Task instructions:
Among the entries below, how many lines include the string "MSSA"? Answer with only the number.

Extracted records:
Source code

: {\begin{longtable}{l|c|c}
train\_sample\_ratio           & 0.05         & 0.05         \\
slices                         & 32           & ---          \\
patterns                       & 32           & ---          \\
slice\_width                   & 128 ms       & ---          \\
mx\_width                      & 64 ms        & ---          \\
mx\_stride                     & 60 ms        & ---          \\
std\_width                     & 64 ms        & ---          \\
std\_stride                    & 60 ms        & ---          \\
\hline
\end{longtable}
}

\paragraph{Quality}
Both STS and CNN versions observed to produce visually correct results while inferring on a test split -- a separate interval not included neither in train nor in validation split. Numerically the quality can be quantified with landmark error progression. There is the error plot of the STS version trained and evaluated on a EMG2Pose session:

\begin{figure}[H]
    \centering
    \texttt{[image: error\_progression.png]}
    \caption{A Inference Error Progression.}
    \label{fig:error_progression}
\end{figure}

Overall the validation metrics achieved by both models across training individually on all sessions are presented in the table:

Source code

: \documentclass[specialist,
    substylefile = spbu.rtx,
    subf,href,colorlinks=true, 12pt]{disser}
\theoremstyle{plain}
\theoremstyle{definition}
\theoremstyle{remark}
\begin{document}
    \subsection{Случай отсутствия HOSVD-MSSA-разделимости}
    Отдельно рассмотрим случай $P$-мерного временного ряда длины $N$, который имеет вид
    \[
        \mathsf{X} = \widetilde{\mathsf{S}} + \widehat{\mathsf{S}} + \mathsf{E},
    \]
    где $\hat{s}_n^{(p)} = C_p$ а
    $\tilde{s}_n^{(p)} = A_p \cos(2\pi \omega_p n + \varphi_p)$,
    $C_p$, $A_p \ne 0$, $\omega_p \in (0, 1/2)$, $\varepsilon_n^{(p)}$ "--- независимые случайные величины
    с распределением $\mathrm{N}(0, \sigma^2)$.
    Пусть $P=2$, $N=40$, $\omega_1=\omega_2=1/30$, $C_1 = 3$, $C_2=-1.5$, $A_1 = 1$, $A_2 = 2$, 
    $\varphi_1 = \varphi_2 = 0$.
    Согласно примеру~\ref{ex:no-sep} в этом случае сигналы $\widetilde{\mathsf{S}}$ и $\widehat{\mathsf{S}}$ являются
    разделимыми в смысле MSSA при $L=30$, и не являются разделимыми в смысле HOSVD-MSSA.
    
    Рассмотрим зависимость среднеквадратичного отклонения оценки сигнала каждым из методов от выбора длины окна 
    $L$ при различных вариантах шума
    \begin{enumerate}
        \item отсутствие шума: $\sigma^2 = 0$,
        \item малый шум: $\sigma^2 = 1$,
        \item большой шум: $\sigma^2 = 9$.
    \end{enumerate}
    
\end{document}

Result below:
2